----- Records to use -----
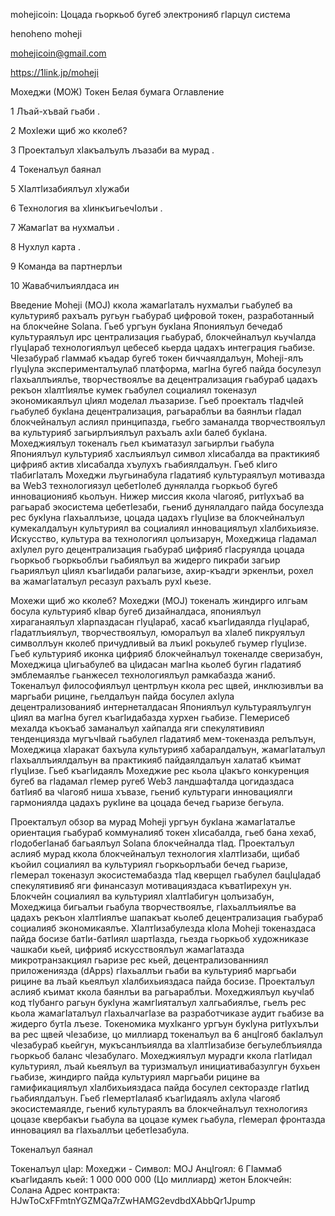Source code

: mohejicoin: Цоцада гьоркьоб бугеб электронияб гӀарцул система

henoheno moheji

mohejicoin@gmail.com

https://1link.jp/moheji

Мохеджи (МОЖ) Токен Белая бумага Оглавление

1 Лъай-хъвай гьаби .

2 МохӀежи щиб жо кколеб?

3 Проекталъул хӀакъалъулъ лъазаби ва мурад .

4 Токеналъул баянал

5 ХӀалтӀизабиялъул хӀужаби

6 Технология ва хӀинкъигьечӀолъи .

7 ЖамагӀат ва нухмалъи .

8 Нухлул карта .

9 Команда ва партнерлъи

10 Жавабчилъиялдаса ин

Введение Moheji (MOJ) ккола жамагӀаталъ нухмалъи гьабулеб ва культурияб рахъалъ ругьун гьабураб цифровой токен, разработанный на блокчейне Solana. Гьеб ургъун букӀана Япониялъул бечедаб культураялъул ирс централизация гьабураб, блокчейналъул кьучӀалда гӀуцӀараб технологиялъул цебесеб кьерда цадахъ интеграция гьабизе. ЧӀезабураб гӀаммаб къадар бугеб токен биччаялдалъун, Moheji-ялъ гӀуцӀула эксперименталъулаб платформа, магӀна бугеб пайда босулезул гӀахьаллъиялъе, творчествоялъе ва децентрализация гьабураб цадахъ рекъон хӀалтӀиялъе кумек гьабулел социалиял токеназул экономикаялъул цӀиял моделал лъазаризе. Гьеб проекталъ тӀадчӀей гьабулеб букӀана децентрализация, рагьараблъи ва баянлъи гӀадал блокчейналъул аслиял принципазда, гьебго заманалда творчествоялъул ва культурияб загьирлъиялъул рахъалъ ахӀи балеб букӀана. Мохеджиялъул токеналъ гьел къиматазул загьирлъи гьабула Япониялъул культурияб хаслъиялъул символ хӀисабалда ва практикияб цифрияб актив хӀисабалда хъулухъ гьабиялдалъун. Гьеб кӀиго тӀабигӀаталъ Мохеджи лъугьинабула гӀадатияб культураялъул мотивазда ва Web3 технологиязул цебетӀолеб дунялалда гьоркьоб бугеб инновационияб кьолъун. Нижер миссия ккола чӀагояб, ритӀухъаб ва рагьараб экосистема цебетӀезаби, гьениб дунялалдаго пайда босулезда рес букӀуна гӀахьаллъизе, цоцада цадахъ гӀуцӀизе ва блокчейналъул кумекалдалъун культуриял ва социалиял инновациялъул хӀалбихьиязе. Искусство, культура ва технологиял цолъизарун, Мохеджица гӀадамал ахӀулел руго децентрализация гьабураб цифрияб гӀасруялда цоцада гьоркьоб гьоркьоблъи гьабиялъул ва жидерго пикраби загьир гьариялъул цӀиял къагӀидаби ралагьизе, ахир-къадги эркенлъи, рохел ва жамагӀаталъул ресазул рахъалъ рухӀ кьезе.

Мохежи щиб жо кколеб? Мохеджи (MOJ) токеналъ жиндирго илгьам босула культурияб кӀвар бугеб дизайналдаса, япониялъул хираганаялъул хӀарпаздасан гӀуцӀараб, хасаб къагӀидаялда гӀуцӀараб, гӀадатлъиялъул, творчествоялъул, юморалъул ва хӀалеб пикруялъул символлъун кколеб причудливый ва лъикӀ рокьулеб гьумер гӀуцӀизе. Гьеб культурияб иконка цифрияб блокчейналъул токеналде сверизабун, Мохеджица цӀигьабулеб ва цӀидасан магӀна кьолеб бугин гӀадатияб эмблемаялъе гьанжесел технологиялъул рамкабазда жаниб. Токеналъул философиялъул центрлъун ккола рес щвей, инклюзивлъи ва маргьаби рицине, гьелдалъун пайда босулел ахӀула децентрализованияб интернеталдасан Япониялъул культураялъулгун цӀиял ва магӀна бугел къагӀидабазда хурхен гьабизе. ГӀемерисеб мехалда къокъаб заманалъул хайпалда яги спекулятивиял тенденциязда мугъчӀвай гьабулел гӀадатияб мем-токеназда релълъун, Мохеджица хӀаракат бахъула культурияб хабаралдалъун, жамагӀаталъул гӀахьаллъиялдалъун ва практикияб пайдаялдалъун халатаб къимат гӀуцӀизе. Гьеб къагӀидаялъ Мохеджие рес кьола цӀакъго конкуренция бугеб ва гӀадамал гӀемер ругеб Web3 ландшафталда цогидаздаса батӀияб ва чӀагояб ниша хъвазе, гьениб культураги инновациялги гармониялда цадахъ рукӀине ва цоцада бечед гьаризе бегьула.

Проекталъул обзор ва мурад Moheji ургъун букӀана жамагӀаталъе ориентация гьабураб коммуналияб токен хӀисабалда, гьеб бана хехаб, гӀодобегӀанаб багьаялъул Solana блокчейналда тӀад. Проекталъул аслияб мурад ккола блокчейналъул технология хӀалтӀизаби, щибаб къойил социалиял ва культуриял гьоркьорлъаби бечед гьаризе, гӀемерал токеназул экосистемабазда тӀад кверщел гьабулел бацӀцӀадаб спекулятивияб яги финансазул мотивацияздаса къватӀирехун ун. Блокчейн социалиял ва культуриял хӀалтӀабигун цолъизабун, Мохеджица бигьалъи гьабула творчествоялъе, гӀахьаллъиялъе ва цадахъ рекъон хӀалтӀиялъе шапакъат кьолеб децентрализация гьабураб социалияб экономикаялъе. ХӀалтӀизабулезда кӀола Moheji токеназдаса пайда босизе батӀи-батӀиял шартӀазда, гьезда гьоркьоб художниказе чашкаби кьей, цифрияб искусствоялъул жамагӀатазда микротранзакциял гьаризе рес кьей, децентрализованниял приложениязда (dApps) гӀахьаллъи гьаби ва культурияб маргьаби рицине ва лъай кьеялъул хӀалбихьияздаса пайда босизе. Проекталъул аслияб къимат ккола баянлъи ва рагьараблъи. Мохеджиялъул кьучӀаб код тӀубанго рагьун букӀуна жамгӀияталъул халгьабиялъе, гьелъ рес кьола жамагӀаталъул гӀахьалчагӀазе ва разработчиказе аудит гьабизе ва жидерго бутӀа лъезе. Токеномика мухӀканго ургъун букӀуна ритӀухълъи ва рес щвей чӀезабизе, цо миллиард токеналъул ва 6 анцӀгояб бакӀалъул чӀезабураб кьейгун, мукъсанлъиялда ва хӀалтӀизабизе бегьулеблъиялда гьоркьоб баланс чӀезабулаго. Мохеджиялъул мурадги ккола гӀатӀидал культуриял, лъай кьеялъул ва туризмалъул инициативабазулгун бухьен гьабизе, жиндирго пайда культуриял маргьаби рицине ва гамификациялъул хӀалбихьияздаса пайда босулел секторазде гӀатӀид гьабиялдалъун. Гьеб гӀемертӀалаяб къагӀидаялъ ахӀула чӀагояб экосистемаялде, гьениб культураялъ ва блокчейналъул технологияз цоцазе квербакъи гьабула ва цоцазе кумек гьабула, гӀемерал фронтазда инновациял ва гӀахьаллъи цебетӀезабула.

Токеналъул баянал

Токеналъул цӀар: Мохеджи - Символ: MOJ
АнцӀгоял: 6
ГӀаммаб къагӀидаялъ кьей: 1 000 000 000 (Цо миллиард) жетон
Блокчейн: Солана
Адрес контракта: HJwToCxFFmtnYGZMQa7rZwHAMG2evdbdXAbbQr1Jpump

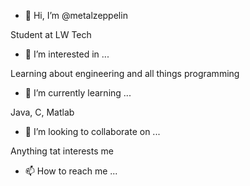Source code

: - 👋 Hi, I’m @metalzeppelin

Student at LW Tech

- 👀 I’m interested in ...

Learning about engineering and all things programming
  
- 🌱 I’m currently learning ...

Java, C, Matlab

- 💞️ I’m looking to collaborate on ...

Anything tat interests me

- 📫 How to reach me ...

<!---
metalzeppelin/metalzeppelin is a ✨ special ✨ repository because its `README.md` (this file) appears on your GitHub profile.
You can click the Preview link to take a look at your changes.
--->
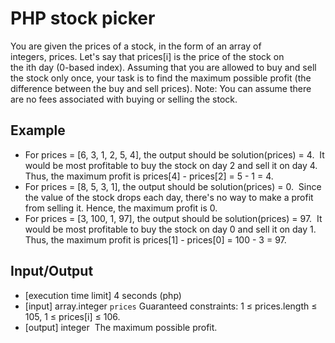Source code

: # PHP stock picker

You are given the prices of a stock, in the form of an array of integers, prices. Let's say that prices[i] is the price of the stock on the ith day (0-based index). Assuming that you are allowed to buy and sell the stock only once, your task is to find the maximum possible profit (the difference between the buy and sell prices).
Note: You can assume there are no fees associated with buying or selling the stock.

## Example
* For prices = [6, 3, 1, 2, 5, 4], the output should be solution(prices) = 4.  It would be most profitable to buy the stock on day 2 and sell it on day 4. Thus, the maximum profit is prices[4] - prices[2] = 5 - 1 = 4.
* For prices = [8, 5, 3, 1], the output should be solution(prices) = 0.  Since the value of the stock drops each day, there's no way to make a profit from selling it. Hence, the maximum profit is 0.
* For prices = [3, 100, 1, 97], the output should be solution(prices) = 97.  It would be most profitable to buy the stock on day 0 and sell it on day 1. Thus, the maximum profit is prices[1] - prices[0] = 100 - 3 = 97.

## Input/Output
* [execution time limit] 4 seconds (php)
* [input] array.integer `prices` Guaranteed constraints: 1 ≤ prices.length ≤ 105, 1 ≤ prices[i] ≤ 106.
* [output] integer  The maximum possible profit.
-----
[What is required]
Start at the line containing "You are given". Repeat it and each line after it, word for word, to the end of the records.

[Final answer]
You are given the prices of a stock, in the form of an array of integers, prices. Let's say that prices[i] is the price of the stock on the ith day (0-based index). Assuming that you are allowed to buy and sell the stock only once, your task is to find the maximum possible profit (the difference between the buy and sell prices).
Note: You can assume there are no fees associated with buying or selling the stock.

## Example
* For prices = [6, 3, 1, 2, 5, 4], the output should be solution(prices) = 4.  It would be most profitable to buy the stock on day 2 and sell it on day 4. Thus, the maximum profit is prices[4] - prices[2] = 5 - 1 = 4.
* For prices = [8, 5, 3, 1], the output should be solution(prices) = 0.  Since the value of the stock drops each day, there's no way to make a profit from selling it. Hence, the maximum profit is 0.
* For prices = [3, 100, 1, 97], the output should be solution(prices) = 97.  It would be most profitable to buy the stock on day 0 and sell it on day 1. Thus, the maximum profit is prices[1] - prices[0] = 100 - 3 = 97.

## Input/Output
* [execution time limit] 4 seconds (php)
* [input] array.integer `prices` Guaranteed constraints: 1 ≤ prices.length ≤ 105, 1 ≤ prices[i] ≤ 106.
* [output] integer  The maximum possible profit.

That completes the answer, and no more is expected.